* _SUPPLIED ENTRIES_:
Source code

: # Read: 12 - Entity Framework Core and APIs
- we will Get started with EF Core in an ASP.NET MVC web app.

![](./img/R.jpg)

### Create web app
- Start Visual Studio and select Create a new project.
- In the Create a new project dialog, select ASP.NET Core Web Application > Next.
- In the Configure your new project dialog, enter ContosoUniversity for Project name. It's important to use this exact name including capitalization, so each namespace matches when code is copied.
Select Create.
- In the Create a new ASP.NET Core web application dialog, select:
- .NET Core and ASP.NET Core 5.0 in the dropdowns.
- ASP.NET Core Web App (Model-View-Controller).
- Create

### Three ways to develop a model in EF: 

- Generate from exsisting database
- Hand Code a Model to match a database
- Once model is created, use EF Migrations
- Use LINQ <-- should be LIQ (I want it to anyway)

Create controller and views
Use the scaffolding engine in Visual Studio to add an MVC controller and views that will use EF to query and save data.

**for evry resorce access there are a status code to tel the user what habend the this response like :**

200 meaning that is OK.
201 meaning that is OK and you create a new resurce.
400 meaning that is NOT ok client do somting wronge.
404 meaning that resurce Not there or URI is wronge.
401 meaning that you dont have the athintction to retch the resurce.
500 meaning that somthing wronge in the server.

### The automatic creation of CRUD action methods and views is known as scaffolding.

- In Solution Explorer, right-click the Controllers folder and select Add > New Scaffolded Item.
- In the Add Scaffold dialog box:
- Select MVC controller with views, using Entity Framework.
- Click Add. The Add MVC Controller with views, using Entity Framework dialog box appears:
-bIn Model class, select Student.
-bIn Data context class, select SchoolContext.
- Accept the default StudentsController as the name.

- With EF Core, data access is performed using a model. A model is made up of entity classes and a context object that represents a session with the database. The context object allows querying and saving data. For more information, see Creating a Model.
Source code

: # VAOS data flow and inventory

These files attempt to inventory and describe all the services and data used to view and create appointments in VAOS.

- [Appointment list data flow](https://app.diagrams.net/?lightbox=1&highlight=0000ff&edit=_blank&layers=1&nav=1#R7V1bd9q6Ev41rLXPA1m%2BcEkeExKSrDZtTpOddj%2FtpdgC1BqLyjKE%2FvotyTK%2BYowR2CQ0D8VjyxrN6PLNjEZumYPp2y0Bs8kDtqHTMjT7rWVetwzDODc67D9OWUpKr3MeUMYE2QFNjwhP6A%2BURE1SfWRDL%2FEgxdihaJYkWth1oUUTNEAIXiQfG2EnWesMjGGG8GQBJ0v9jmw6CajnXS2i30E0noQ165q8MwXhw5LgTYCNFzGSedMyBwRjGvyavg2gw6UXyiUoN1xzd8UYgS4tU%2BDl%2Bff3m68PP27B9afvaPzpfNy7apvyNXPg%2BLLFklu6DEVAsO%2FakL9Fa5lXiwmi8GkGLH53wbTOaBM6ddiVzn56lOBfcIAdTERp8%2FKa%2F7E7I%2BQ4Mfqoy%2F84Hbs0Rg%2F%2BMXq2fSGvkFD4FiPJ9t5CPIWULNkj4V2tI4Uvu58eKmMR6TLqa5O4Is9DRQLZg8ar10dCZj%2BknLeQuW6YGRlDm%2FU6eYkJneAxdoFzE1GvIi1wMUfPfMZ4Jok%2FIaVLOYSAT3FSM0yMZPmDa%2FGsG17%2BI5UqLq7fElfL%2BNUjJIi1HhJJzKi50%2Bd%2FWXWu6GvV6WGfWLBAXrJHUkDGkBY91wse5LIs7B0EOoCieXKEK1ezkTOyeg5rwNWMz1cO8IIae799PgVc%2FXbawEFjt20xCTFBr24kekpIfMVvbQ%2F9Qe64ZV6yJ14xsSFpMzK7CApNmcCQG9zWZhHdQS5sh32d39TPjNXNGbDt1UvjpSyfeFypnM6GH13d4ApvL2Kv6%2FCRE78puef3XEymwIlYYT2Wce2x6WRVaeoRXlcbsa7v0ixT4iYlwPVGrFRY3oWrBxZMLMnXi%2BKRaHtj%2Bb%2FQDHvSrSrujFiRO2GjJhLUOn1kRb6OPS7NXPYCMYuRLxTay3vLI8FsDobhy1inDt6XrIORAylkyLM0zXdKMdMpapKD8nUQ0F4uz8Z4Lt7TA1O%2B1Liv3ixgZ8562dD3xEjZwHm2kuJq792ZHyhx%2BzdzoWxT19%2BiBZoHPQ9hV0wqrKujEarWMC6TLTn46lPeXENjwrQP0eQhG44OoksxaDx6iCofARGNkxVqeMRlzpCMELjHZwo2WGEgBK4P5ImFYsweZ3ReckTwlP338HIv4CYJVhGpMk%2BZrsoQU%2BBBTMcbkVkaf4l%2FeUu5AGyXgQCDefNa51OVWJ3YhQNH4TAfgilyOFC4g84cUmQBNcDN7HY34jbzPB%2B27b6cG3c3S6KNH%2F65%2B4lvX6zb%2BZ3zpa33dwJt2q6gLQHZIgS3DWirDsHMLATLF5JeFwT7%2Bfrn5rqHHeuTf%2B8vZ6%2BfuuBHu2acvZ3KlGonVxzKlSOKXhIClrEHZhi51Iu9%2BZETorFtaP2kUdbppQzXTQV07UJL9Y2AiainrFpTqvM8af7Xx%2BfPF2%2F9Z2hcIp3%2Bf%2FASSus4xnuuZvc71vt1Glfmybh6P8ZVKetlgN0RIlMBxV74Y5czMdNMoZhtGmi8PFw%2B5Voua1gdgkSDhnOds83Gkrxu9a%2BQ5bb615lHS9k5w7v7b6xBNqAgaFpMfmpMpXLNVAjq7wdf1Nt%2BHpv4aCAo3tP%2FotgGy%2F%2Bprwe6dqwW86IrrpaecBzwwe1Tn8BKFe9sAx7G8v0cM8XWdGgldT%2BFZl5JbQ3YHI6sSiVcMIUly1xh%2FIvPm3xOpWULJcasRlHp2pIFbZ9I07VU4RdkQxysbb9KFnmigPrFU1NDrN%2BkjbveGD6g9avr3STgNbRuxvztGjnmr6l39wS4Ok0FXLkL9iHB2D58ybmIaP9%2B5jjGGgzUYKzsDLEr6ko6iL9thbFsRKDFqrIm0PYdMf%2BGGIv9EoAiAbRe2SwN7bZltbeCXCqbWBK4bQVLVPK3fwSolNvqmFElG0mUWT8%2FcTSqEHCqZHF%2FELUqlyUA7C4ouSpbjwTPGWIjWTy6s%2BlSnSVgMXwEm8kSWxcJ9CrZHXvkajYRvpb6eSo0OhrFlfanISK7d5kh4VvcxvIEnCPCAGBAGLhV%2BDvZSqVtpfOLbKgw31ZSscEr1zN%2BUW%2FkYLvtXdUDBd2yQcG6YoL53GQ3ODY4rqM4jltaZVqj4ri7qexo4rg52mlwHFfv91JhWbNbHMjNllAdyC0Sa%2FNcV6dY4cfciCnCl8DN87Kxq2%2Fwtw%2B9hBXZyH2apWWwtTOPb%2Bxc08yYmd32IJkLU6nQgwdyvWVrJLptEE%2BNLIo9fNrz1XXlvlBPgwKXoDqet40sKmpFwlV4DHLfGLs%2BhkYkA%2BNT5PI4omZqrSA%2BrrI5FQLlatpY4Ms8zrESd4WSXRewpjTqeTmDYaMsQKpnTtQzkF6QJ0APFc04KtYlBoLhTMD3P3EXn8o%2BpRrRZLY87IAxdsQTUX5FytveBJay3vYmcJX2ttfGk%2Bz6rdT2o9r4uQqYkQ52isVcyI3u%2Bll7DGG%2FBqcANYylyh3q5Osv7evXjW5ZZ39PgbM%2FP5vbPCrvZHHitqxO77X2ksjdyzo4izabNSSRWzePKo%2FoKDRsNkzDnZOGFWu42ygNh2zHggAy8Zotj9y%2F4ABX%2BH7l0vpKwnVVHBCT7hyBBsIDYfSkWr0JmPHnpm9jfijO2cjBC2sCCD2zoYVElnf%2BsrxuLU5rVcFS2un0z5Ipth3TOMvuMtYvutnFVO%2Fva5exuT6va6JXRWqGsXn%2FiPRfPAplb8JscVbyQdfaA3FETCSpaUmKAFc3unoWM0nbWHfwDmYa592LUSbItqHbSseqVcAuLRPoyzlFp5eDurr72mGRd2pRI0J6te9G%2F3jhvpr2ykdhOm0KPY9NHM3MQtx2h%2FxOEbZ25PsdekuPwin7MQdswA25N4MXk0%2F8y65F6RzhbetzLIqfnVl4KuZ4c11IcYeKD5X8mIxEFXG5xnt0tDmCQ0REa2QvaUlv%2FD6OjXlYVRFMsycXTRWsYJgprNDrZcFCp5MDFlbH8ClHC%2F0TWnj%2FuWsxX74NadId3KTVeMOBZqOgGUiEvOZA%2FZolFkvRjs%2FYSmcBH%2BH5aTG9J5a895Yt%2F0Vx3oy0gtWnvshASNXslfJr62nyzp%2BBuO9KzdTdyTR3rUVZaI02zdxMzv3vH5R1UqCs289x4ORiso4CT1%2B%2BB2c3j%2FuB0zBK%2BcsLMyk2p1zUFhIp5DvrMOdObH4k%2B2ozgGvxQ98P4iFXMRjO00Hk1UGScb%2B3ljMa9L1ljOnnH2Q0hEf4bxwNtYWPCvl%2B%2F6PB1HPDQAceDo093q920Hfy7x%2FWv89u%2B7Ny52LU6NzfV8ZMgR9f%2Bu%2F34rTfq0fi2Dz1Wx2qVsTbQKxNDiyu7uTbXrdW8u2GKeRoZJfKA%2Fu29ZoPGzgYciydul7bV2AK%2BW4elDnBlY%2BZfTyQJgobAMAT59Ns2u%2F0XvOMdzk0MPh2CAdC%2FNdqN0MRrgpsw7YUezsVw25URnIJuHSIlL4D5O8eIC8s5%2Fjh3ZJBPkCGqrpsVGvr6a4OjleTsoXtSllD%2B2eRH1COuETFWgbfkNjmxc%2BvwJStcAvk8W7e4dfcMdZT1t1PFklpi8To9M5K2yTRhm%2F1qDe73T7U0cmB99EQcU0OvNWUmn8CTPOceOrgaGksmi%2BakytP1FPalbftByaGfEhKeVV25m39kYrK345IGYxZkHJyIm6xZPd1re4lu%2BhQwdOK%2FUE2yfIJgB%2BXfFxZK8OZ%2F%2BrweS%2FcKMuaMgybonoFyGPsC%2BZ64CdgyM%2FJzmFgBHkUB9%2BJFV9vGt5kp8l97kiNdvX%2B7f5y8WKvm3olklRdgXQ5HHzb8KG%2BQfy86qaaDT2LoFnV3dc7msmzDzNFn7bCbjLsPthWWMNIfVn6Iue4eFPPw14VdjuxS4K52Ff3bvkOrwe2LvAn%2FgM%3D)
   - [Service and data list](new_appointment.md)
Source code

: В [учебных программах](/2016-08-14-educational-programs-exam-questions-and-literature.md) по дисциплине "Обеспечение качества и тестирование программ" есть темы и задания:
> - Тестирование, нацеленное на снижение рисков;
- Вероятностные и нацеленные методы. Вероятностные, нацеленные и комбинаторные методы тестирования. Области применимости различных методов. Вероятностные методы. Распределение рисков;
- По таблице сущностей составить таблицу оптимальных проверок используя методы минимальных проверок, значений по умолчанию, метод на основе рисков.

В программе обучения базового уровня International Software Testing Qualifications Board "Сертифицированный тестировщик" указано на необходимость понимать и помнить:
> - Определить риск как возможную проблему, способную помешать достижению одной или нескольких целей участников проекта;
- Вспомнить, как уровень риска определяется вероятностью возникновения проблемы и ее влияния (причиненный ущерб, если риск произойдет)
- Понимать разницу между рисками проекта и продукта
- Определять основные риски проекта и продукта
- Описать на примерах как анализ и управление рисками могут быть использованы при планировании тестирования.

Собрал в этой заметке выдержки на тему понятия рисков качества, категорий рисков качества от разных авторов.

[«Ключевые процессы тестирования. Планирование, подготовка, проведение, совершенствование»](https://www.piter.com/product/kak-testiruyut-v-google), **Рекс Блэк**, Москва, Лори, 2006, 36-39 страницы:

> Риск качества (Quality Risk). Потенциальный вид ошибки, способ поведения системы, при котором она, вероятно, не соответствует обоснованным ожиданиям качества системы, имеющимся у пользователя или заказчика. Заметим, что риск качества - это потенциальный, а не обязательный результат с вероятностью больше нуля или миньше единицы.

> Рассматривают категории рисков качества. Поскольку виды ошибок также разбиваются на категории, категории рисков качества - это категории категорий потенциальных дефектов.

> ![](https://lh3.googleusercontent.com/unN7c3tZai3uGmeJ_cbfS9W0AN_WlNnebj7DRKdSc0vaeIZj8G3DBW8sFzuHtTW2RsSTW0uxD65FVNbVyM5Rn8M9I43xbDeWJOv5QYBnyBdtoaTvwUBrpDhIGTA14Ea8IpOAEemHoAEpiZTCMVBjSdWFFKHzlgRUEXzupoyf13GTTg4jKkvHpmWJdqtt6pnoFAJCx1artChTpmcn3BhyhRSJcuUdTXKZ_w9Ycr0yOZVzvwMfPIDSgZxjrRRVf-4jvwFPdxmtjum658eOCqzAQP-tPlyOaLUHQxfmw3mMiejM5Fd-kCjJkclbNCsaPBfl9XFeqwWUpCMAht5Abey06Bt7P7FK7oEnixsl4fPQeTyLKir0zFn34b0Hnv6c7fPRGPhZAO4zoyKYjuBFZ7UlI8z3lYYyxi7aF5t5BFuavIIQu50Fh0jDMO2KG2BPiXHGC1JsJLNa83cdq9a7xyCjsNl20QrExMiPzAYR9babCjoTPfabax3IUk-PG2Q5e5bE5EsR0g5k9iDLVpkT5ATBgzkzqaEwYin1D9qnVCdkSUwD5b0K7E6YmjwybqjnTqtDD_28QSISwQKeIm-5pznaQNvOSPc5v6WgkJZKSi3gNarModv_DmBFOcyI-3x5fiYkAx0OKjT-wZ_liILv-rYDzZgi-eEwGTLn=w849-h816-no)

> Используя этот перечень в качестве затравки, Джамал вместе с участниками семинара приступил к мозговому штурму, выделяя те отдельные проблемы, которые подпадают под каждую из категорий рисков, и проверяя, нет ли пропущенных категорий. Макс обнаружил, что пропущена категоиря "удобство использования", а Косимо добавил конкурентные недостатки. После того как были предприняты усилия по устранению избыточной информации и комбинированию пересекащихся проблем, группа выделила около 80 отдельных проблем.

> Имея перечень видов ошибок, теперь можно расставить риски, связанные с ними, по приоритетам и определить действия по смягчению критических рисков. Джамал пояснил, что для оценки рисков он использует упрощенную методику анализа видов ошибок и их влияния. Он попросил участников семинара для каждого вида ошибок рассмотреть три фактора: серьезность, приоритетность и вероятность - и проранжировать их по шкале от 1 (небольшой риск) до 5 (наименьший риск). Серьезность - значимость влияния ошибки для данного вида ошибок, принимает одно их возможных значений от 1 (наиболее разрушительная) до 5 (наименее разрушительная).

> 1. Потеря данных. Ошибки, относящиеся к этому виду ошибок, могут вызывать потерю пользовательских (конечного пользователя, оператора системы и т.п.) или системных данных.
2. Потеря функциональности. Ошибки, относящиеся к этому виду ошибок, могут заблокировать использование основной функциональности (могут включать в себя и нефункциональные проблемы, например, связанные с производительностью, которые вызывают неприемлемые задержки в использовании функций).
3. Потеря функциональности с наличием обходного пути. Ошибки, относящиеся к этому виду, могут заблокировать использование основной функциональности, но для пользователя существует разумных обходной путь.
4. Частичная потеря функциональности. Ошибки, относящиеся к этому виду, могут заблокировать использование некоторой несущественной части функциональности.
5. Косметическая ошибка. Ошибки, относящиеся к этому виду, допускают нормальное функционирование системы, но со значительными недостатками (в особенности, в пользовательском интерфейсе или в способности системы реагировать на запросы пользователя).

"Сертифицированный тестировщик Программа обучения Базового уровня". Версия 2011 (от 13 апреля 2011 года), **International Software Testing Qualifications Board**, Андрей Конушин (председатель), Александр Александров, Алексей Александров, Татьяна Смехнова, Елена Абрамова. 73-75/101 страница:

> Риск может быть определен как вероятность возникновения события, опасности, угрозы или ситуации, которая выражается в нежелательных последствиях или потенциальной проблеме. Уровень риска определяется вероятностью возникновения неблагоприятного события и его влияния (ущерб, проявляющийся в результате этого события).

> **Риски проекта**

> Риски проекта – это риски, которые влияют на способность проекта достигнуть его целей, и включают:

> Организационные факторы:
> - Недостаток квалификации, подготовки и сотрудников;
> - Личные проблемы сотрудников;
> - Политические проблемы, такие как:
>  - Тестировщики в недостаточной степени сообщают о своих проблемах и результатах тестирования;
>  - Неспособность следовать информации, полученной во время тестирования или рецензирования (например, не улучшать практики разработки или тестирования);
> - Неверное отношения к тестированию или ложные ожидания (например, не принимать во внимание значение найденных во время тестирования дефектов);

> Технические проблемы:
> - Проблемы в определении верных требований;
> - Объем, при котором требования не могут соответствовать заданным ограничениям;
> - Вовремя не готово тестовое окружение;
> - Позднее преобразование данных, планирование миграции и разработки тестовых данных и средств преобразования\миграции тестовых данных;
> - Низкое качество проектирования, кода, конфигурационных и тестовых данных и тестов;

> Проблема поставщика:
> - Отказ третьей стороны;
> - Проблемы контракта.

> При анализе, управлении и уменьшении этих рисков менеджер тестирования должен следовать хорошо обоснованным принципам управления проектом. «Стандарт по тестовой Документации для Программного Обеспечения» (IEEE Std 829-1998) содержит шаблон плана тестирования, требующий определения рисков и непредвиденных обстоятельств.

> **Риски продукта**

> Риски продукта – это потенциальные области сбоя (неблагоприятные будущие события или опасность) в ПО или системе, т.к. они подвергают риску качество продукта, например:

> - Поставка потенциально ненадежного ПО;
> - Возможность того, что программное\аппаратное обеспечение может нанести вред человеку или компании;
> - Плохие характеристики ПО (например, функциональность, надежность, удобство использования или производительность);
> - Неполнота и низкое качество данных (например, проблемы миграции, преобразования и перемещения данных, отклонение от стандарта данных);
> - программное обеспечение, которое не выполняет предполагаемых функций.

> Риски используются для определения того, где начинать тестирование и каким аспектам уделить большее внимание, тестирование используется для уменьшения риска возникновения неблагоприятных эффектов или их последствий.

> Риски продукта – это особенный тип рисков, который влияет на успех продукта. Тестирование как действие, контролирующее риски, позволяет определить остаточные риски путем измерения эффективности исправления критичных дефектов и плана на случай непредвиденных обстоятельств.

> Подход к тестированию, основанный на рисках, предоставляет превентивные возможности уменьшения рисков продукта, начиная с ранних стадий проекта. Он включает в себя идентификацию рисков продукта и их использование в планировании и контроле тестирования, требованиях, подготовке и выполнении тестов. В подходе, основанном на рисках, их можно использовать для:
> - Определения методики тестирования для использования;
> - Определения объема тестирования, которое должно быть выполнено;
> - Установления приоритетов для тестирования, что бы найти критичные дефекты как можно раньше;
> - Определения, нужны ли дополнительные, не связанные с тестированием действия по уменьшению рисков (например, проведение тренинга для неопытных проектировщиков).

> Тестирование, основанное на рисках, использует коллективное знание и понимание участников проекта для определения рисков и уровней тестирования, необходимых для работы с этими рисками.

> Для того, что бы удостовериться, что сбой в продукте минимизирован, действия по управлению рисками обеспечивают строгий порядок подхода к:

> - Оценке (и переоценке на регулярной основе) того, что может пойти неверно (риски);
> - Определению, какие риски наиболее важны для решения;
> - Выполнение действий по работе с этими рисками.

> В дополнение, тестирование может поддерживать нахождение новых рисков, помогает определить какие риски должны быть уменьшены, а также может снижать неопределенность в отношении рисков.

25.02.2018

* _EXERCISE BRIEF_: Every line above from the line with "Use the scaffolding" to the line with "- Select MVC", inclusive, must be returned exactly; no other line belongs in the reply.

* _ANSWER SPACE_:
Use the scaffolding engine in Visual Studio to add an MVC controller and views that will use EF to query and save data.

**for evry resorce access there are a status code to tel the user what habend the this response like :**

200 meaning that is OK.
201 meaning that is OK and you create a new resurce.
400 meaning that is NOT ok client do somting wronge.
404 meaning that resurce Not there or URI is wronge.
401 meaning that you dont have the athintction to retch the resurce.
500 meaning that somthing wronge in the server.

### The automatic creation of CRUD action methods and views is known as scaffolding.

- In Solution Explorer, right-click the Controllers folder and select Add > New Scaffolded Item.
- In the Add Scaffold dialog box:
- Select MVC controller with views, using Entity Framework.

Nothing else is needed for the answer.